With about 4.5 months left before the JLPT N2, I have been focusing on two main areas: reading and listening. Listening I can do at home watching TV with my family, or talking with my wife and daughter. Practice tests showed I score a little better in listening than I thought.
Reading comprehension, or dokkai (読解) is difficult for me though. Each time I take the practice tests, I struggle a lot on reading the long, difficult essays, especially because time is so limited. I tend to be calm during tests in general, but for the JLPT N3 reading section, I remember having a big panic attack during the exam because I felt that I didn’t undersatnd anything and time was running out. That was my fault. I did pass, but my reading score was the worst of the three.
Plus I’ve talked with people who already passed the N2 and they confirmed that time is pretty short and the essays are difficult. Reading manga isn’t too helpful either I’ve found, because the format and topics in the essays are quite different.
Reading comprehension, even in one’s own language can be hard, so it’s much harder in foreign language. With reading comprehension in general you have develop broad background, build vocab, recognize the structure of paragraphs, etc. But what about reading in a foreign language?

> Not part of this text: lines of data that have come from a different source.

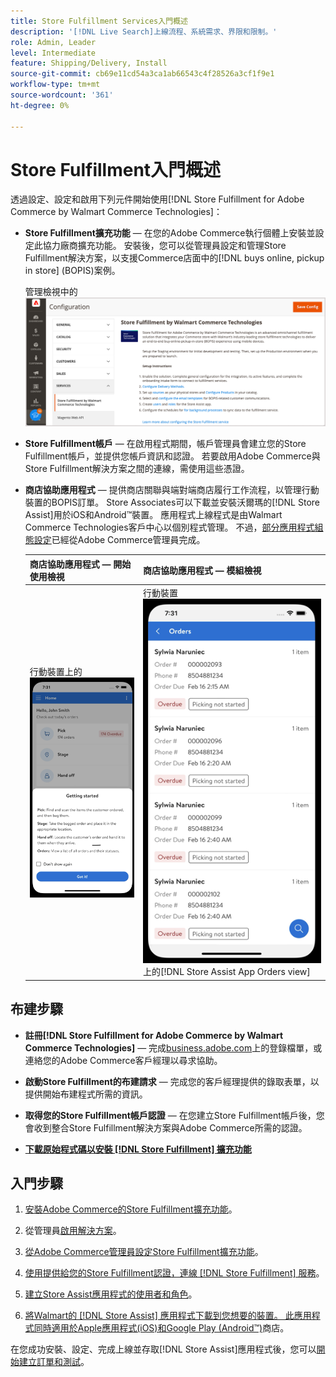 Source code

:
 ```yaml
---
title: Store Fulfillment Services入門概述
description: '[!DNL Live Search]上線流程、系統需求、界限和限制。'
role: Admin, Leader
level: Intermediate
feature: Shipping/Delivery, Install
source-git-commit: cb69e11cd54a3ca1ab66543c4f28526a3cf1f9e1
workflow-type: tm+mt
source-wordcount: '361'
ht-degree: 0%

---
```


# Store Fulfillment入門概述

透過設定、設定和啟用下列元件開始使用[!DNL Store Fulfillment for Adobe Commerce by Walmart Commerce Technologies]：

- **Store Fulfillment擴充功能** — 在您的Adobe Commerce執行個體上安裝並設定此協力廠商擴充功能。 安裝後，您可以從管理員設定和管理Store Fulfillment解決方案，以支援Commerce店面中的[!DNL buys online, pickup in store] (BOPIS)案例。

  管理檢視中的![[!DNL Store Fulfillment Service]設定](assets/store-fulfillment-admin-home.png)

- **Store Fulfillment帳戶** — 在啟用程式期間，帳戶管理員會建立您的Store Fulfillment帳戶，並提供您帳戶資訊和認證。 若要啟用Adobe Commerce與Store Fulfillment解決方案之間的連線，需使用這些憑證。

- **商店協助應用程式** — 提供商店關聯與端對端商店履行工作流程，以管理行動裝置的BOPIS訂單。 Store Associates可以下載並安裝沃爾瑪的[!DNL Store Assist]用於iOS和Android™裝置。 應用程式上線程式是由Walmart Commerce Technologies客戶中心以個別程式管理。 不過，[部分應用程式組態設定](user-setup.md)已經從Adobe Commerce管理員完成。

  | 商店協助應用程式 — 開始使用檢視 | 商店協助應用程式 — 模組檢視 |
  |-------------------------------------------------------------------------------------------------------------|-----------------------------------------------------------------------------------------------|
  | 行動裝置上的![[!DNL Store Assist App Getting Started]檢視](assets/store-assist-get-started-small.png) | 行動裝置![&#128279;](assets/store-assist-orders-small.png)上的[!DNL Store Assist App Orders view] |

## 布建步驟

- **註冊[!DNL Store Fulfillment for Adobe Commerce by Walmart Commerce Technologies]** — 完成[business.adobe.com](https://business.adobe.com/resources/store-fulfillment.html)上的登錄檔單，或連絡您的Adobe Commerce客戶經理以尋求協助。

- **啟動Store Fulfillment的布建請求** — 完成您的客戶經理提供的錄取表單，以提供開始布建程式所需的資訊。

- **取得您的Store Fulfillment帳戶認證** — 在您建立Store Fulfillment帳戶後，您會收到整合Store Fulfillment解決方案與Adobe Commerce所需的認證。

- **[下載原始程式碼以安裝 [!DNL Store Fulfillment] 擴充功能](install.md)**

## 入門步驟

1. [安裝Adobe Commerce的Store Fulfillment擴充功能](install.md)。

1. 從管理員[啟用解決方案](enable-general.md)。

1. [從Adobe Commerce管理員設定Store Fulfillment擴充功能](service-config-settings-overview.md)。

1. [使用提供給您的Store Fulfillment認證，連線 [!DNL Store Fulfillment] 服務](connect-set-up-service.md)。

1. [建立Store Assist應用程式的使用者和角色](user-setup.md)。

1. [將Walmart的 [!DNL Store Assist] 應用程式下載到您想要的裝置。 此應用程式同時適用於Apple應用程式(iOS)和Google Play (Android™)](app-setup.md)商店。

在您成功安裝、設定、完成上線並存取[!DNL Store Assist]應用程式後，您可以[開始建立訂單和測試](test-and-deploy.md)。
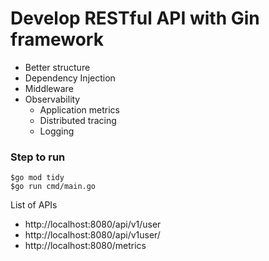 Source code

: # Develop RESTful API with Gin framework
* Better structure
* Dependency Injection
* Middleware
* Observability
  * Application metrics
  * Distributed tracing
  * Logging

### Step to run
```
$go mod tidy
$go run cmd/main.go
```
List of APIs
* http://localhost:8080/api/v1/user
* http://localhost:8080/api/v1user/<id>
* http://localhost:8080/metrics
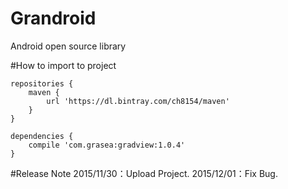 # Grandroid
Android open source library


#How to import to project
```
repositories {
    maven {
        url 'https://dl.bintray.com/ch8154/maven'
    }
}

dependencies {
    compile 'com.grasea:gradview:1.0.4'
}
```
#Release Note
2015/11/30：Upload Project.
2015/12/01：Fix Bug.
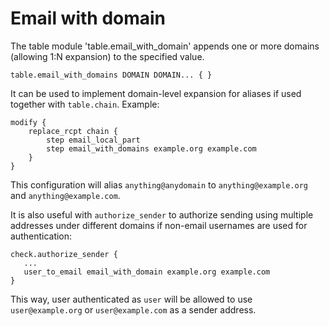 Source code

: # Email with domain

The table module 'table.email\_with\_domain' appends one or more
domains (allowing 1:N expansion) to the specified value.

```
table.email_with_domains DOMAIN DOMAIN... { }
```

It can be used to implement domain-level expansion for aliases if used together
with `table.chain`. Example:
```
modify {
    replace_rcpt chain {
        step email_local_part
        step email_with_domains example.org example.com
    }
}
```
This configuration will alias `anything@anydomain` to `anything@example.org`
and `anything@example.com`.

It is also useful with `authorize_sender` to authorize sending using multiple
addresses under different domains if non-email usernames are used for
authentication:
```
check.authorize_sender {
   ...
   user_to_email email_with_domain example.org example.com
}
```
This way, user authenticated as `user` will be allowed to use
`user@example.org` or `user@example.com` as a sender address.
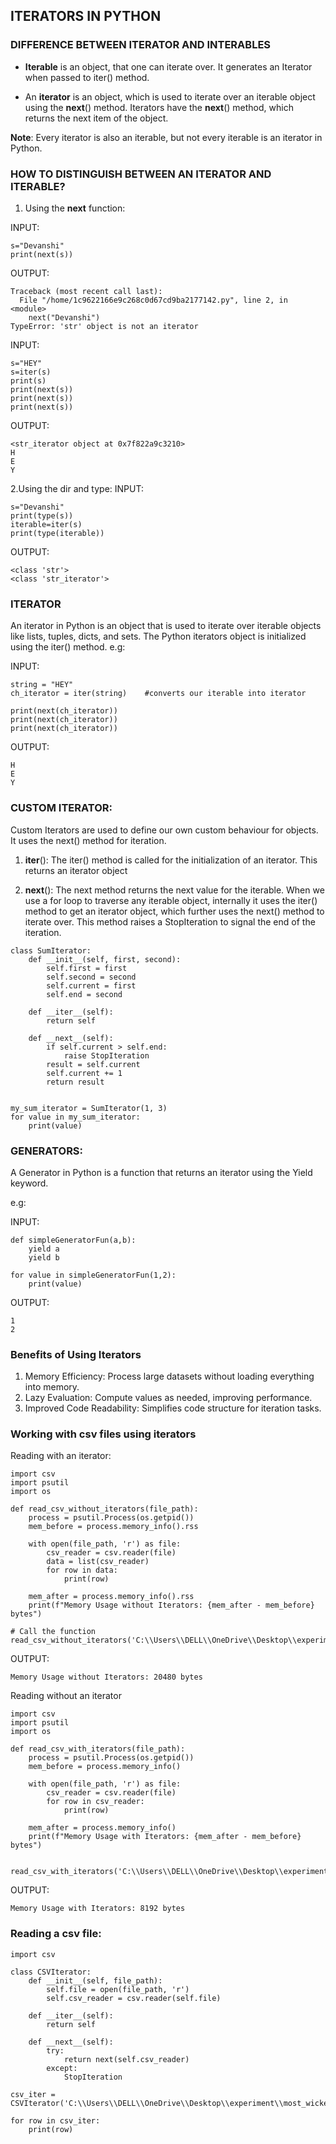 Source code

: ## ITERATORS IN PYTHON


### DIFFERENCE BETWEEN ITERATOR AND INTERABLES
- **Iterable** is an object, that one can iterate over. It generates an Iterator when passed to iter() method.

- An **iterator** is an object, which is used to iterate over an iterable object using the __next__() method. Iterators have the __next__() method, which returns the next item of the object.

**Note**: Every iterator is also an iterable, but not every iterable is an iterator in Python.


### HOW TO DISTINGUISH BETWEEN AN ITERATOR AND ITERABLE?
1. Using the __next__ function:

INPUT:
```
s="Devanshi"
print(next(s))
```

OUTPUT:
```
Traceback (most recent call last):
  File "/home/1c9622166e9c268c0d67cd9ba2177142.py", line 2, in <module>
    next("Devanshi")
TypeError: 'str' object is not an iterator
```

INPUT:
```
s="HEY"
s=iter(s)
print(s)
print(next(s))
print(next(s))
print(next(s))
```

OUTPUT:
```
<str_iterator object at 0x7f822a9c3210>
H
E
Y
```

2.Using the dir and type:
INPUT:
```
s="Devanshi"
print(type(s))
iterable=iter(s)
print(type(iterable))
```
OUTPUT:
```
<class 'str'>
<class 'str_iterator'>
```


### ITERATOR
An iterator in Python is an object that is used to iterate over iterable objects like lists, tuples, dicts, and sets. The Python iterators object is initialized using the iter() method. 
e.g:

INPUT:
```
string = "HEY"
ch_iterator = iter(string)    #converts our iterable into iterator
 
print(next(ch_iterator))    
print(next(ch_iterator))
print(next(ch_iterator))
```

OUTPUT:
```
H
E
Y
```

### CUSTOM ITERATOR: 

Custom Iterators are used to define our own custom behaviour for objects. It uses the next() method for iteration.

1. __iter__(): The iter() method is called for the initialization of an iterator. This returns an iterator object

2. __next__(): The next method returns the next value for the iterable. When we use a for loop to traverse any iterable object, internally it uses the iter() method to get an iterator object, which further uses the next() method to iterate over. This method raises a StopIteration to signal the end of the iteration.

```
class SumIterator:
    def __init__(self, first, second):
        self.first = first
        self.second = second
        self.current = first
        self.end = second

    def __iter__(self):
        return self
    
    def __next__(self):
        if self.current > self.end:
            raise StopIteration
        result = self.current
        self.current += 1
        return result


my_sum_iterator = SumIterator(1, 3)
for value in my_sum_iterator:
    print(value)
```

### GENERATORS:

A Generator in Python is a function that returns an iterator using the Yield keyword.

e.g:

INPUT:
```
def simpleGeneratorFun(a,b): 
    yield a          
    yield b          
   
for value in simpleGeneratorFun(1,2):  
    print(value)
```
OUTPUT:
```
1
2
```
### Benefits of Using Iterators

1. Memory Efficiency:
Process large datasets without loading everything into memory.
2. Lazy Evaluation:
Compute values as needed, improving performance.
3. Improved Code Readability:
Simplifies code structure for iteration tasks.


### Working with csv files using iterators

Reading with an iterator:
```
import csv
import psutil
import os

def read_csv_without_iterators(file_path):
    process = psutil.Process(os.getpid())
    mem_before = process.memory_info().rss 

    with open(file_path, 'r') as file:
        csv_reader = csv.reader(file)
        data = list(csv_reader)  
        for row in data:
            print(row) 

    mem_after = process.memory_info().rss 
    print(f"Memory Usage without Iterators: {mem_after - mem_before} bytes")

# Call the function
read_csv_without_iterators('C:\\Users\\DELL\\OneDrive\\Desktop\\experiment\\most_wickets_t20_world_cup_2024.csv')
```

OUTPUT:
```
Memory Usage without Iterators: 20480 bytes
```

Reading without an iterator
```
import csv
import psutil
import os

def read_csv_with_iterators(file_path):
    process = psutil.Process(os.getpid())
    mem_before = process.memory_info() 

    with open(file_path, 'r') as file:
        csv_reader = csv.reader(file)
        for row in csv_reader:  
            print(row)  

    mem_after = process.memory_info()
    print(f"Memory Usage with Iterators: {mem_after - mem_before} bytes")


read_csv_with_iterators('C:\\Users\\DELL\\OneDrive\\Desktop\\experiment\\most_wickets_t20_world_cup_2024.csv')

```

OUTPUT:
```
Memory Usage with Iterators: 8192 bytes
```

### Reading a csv file:

```
import csv

class CSVIterator:
    def __init__(self, file_path):
        self.file = open(file_path, 'r')
        self.csv_reader = csv.reader(self.file)

    def __iter__(self):
        return self

    def __next__(self):
        try:
            return next(self.csv_reader)
        except:
            StopIteration

csv_iter = CSVIterator('C:\\Users\\DELL\\OneDrive\\Desktop\\experiment\\most_wickets_t20_world_cup_2024.csv')

for row in csv_iter:
    print(row) 
```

I’ve spent a lot of time using the N2 Gokaku Dekiru workbook. This workbook is pretty comprehensive in covering all topics for the JLPT N2, and the vocab and grammar sections have made me want to cry because they are difficult. The good news is that they helped me prepare a lot for practice tests, so the workbook is certainly effective. I still get maybe half the essays wrong, but I’ve been workign hard to review my mistakes and work through the essay again until I understand the correct answer, and why.
What I often find in my case is that I can physically read the words fine, but I can’t put them together in a way that has any real meaning. I believe I haven’t spent enough time overall reading Japanese at a sufficient level to get familiar with how words are put together to make good sentences (in other words, how people express things). I can read, but not understand, in other words. So, I’ve been working on this lately by reviewing essays and trying to really get familiar with how people write in Japanese.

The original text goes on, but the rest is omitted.